#### WHAT NEEDS TO BE DONE
Wherever the string "docs" appears in the entries below, return the line that holds it.

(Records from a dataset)
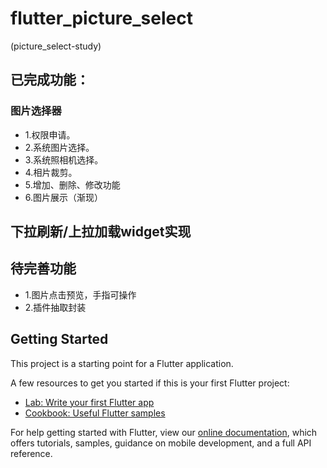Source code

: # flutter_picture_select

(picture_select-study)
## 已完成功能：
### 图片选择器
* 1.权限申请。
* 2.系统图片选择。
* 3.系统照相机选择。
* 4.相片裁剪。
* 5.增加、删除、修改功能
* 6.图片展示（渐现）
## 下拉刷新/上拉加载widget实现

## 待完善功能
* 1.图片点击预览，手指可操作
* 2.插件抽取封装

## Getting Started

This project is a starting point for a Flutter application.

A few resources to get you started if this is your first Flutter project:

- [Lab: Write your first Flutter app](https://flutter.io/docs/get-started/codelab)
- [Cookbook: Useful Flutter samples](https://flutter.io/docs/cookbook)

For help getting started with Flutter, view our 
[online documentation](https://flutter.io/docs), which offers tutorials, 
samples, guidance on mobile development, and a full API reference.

* * *

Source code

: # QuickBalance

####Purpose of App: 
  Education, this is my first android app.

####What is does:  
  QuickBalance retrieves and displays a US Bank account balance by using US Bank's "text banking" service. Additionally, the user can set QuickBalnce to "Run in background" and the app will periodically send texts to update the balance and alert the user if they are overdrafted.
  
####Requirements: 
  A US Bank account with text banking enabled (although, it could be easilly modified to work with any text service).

#### EXPECTED ANSWER
- [Lab: Write your first Flutter app](https://flutter.io/docs/get-started/codelab)
- [Cookbook: Useful Flutter samples](https://flutter.io/docs/cookbook)
[online documentation](https://flutter.io/docs), which offers tutorials, 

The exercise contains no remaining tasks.